Beberapa tahun terakhir, konsep seni lukis kontemporer aliran pop art tengah naik daun. Pop art merupakan aliran seni menggunakan hal-hal populer sebagai konsep atau subjek dalam proses pembuatan karya senimannya.
Gerakan seni itu sangat mudah dikenali karena cirinya sangat khas, dengan warna-warna berani, menggunakan subjek komersial terkenal, memiliki bentuk dan motif khas untuk menyindir objek seni, dan target utama sang seniman tentu saja pasar anak muda.
Nah, ini juga yang mau ditawarkan galeri seni G3N Project kali pertama berpartisipasi dalam ajang ArtMoments Jakarta digelar di Hotel Sheraton, Grand Mal Gandaria City, 18-20 Agustus 2023, bertema “Juxtapose”.
Dalam arti harfiah, “Juxtapose” adalah upaya menyatukan dua hal berbeda menjadi satu. “Seperti saat ini, kita coba padukan karya old master dengan pop art. Konsep ini mungkin baru pertama kali dilakukan di Indonesia. Kalau di luar negeri mungkin sudah ada ya,” klaim Andry.
Dia menyebutkan, pihaknya menggandeng Museum of Toys untuk mewujudkan konsep pameran seni tak biasa itu.

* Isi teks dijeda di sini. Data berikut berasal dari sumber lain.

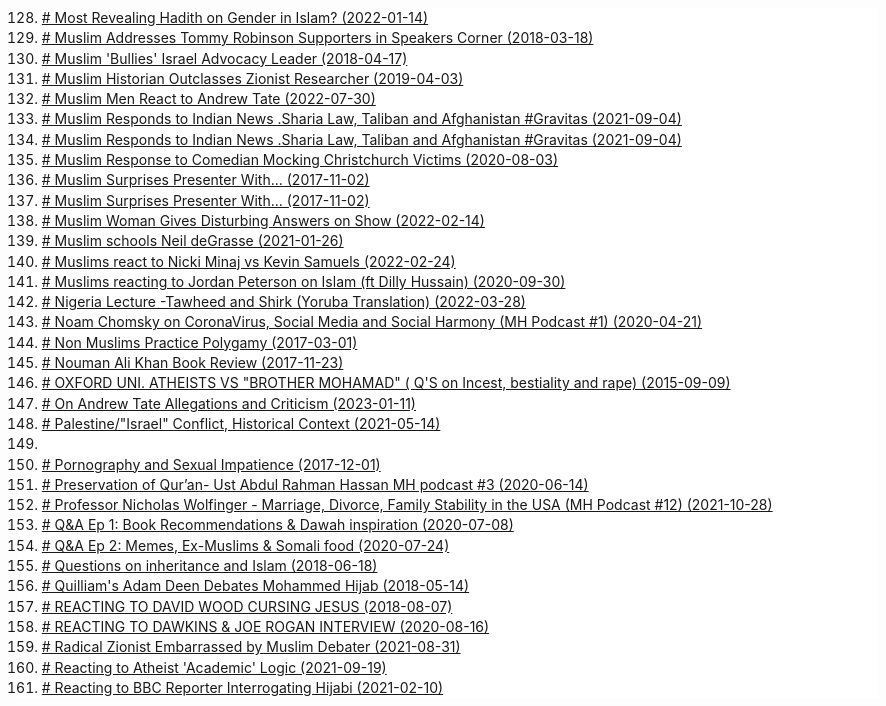 128. [# Most Revealing Hadith on Gender in Islam? (2022-01-14)](hijab/Most_Revealing_Hadith_on_Gender_in_Islam.md)
129. [# Muslim Addresses Tommy Robinson Supporters in Speakers Corner (2018-03-18)](hijab/Muslim_Addresses_Tommy_Robinson_Supporters_in_Speakers_Corner.md)
130. [# Muslim 'Bullies' Israel Advocacy Leader (2018-04-17)](hijab/Muslim_Bullies_Israel_Advocacy_Leader.md)
131. [# Muslim Historian Outclasses Zionist Researcher (2019-04-03)](hijab/Muslim_Historian_Outclasses_Zionist_Researcher.md)
132. [# Muslim Men React to Andrew Tate (2022-07-30)](hijab/Muslim_Men_React_to_Andrew_Tate.md)
133. [# Muslim Responds to Indian News .Sharia Law, Taliban and Afghanistan #Gravitas (2021-09-04)](hijab/Muslim_Responds_to_Indian_News_.Sharia_Law,_Taliban_and_Afghanistan_Gravitas.md)
134. [# Muslim Responds to Indian News .Sharia Law, Taliban and Afghanistan #Gravitas (2021-09-04)](hijab/Muslim_Responds_to_Indian_News__Sharia_Law,_Taliban_and_Afghanistan__Gravitas.md)
135. [# Muslim Response to Comedian Mocking Christchurch Victims (2020-08-03)](hijab/Muslim_Response_to_Comedian_Mocking_Christchurch_Victims.md)
136. [# Muslim Surprises Presenter With... (2017-11-02)](hijab/Muslim_Surprises_Presenter_With....md)
137. [# Muslim Surprises Presenter With... (2017-11-02)](hijab/Muslim_Surprises_Presenter_With___.md)
138. [# Muslim Woman Gives Disturbing Answers on Show (2022-02-14)](hijab/Muslim_Woman_Gives_Disturbing_Answers_on_Show.md)
139. [# Muslim schools Neil deGrasse (2021-01-26)](hijab/Muslim_schools_Neil_deGrasse.md)
140. [# Muslims react to Nicki Minaj vs Kevin Samuels (2022-02-24)](hijab/Muslims_react_to_Nicki_Minaj_vs_Kevin_Samuels.md)
141. [# Muslims reacting to Jordan Peterson on Islam (ft Dilly Hussain) (2020-09-30)](hijab/Muslims_reacting_to_Jordan_Peterson_on_Islam_(ft_Dilly_Hussain).md)
142. [# Nigeria Lecture -Tawheed and Shirk (Yoruba Translation) (2022-03-28)](hijab/Nigeria_Lecture_-Tawheed_and_Shirk_(Yoruba_Translation).md)
143. [# Noam Chomsky on CoronaVirus, Social Media and Social Harmony (MH Podcast #1) (2020-04-21)](hijab/Noam_Chomsky_on_CoronaVirus,_Social_Media_and_Social_Harmony_(MH_Podcast_1).md)
144. [# Non Muslims Practice Polygamy (2017-03-01)](hijab/Non_Muslims_Practice_Polygamy.md)
145. [# Nouman Ali Khan  Book Review (2017-11-23)](hijab/Nouman_Ali_Khan_Book_Review.md)
146. [# OXFORD UNI. ATHEISTS VS "BROTHER MOHAMAD" ( Q'S on Incest, bestiality and rape) (2015-09-09)](hijab/OXFORD_UNI__ATHEISTS_VS__BROTHER_MOHAMAD__(_Q_S_on_Incest,_bestiality_and_rape).md)
147. [# On Andrew Tate Allegations and Criticism (2023-01-11)](hijab/On_Andrew_Tate_Allegations_and_Criticism.md)
148. [# Palestine/"Israel" Conflict, Historical Context (2021-05-14)](hijab/Palestine_Israel_Conflict,_Historical_Context.md)
149. [](hijab/Part_2_Q_&_A_-_Mohammed_Hijab_vs_Edward_Tabash_Does_God_Exist_PART_2.md)
150. [# Pornography and Sexual Impatience (2017-12-01)](hijab/Pornography_and_Sexual_Impatience.md)
151. [# Preservation of Qur’an- Ust Abdul Rahman Hassan MH podcast #3 (2020-06-14)](hijab/Preservation_of_Quran-_Ust_Abdul_Rahman_Hassan_MH_podcast__3.md)
152. [# Professor Nicholas Wolfinger - Marriage, Divorce, Family Stability in the USA (MH Podcast #12) (2021-10-28)](hijab/Professor_Nicholas_Wolfinger_-_Marriage,_Divorce,_Family_Stability_in_the_USA_(MH_Podcast_12).md)
153. [# Q&A Ep 1: Book Recommendations & Dawah inspiration (2020-07-08)](hijab/Q&A_Ep_1_Book_Recommendations_&_Dawah_inspiration.md)
154. [# Q&A Ep 2: Memes, Ex-Muslims & Somali food (2020-07-24)](hijab/Q&A_Ep_2_Memes,_Ex-Muslims_&_Somali_food.md)
155. [# Questions on inheritance and Islam (2018-06-18)](hijab/Questions_on_inheritance_and_Islam.md)
156. [# Quilliam's Adam Deen Debates Mohammed Hijab (2018-05-14)](hijab/Quilliam_s_Adam_Deen_Debates_Mohammed_Hijab.md)
157. [# REACTING TO DAVID WOOD CURSING JESUS (2018-08-07)](hijab/REACTING_TO_DAVID_WOOD_CURSING_JESUS.md)
158. [# REACTING TO DAWKINS & JOE ROGAN INTERVIEW (2020-08-16)](hijab/REACTING_TO_DAWKINS_&_JOE_ROGAN_INTERVIEW.md)
159. [# Radical Zionist Embarrassed by Muslim Debater (2021-08-31)](hijab/Radical_Zionist_Embarrassed_by_Muslim_Debater.md)
160. [# Reacting to Atheist 'Academic' Logic (2021-09-19)](hijab/Reacting_to_Atheist_Academic_Logic.md)
161. [# Reacting to BBC Reporter Interrogating Hijabi (2021-02-10)](hijab/Reacting_to_BBC_Reporter_Interrogating_Hijabi.md)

Mereka mengajak dua seniman muda sedang naik daun, Peter dan Arkiv untuk melakukan homage atau penghormatan terhadap karya seniman besar tanah air, Basuki Abdullah.
Peter dan Arkiv melakukan homage masing-masing satu untuk dua karya seni Basuki Abdullah. Peter membidani lahirnya karakter Redmiller Blood selama 6 tahun terakhir mengangkat karya homage berjudul ‘Final Destiny’ dan ‘Soaring in the Sky’.
“Saya melihat dua karya Basuki Abdullah ini secara spiritual ingin mengangkat sebuah semangat perjuangan. Maka itu, saya tampilkan sosok Redmiller pada dua karya saya kali ini, yang satu naik kuda dan satunya lagi naik pesawat kardus,” ujar Peter.
Dua karya dosen DKV di Universitas Maranatha Bandung itu mau menggambarkan realita anak muda zaman ini, mudah insecure, mentalnya sangat rapuh, dan tidak percaya diri karena tekanan sosial di sekitar mereka. Peter tak ragu mengangkat isu besar ‘mental health’ dalam lukisannya.
“Saya ingin mengajak anak muda untuk merefleksikan kembali mengenai jati diri mereka, merefleksikan kembali mengenai apa yang penting dan kurang penting dalam perjalanan hidup mereka. Terutama dalam lingkungan society mereka tinggal,” ajak dia ke anak muda.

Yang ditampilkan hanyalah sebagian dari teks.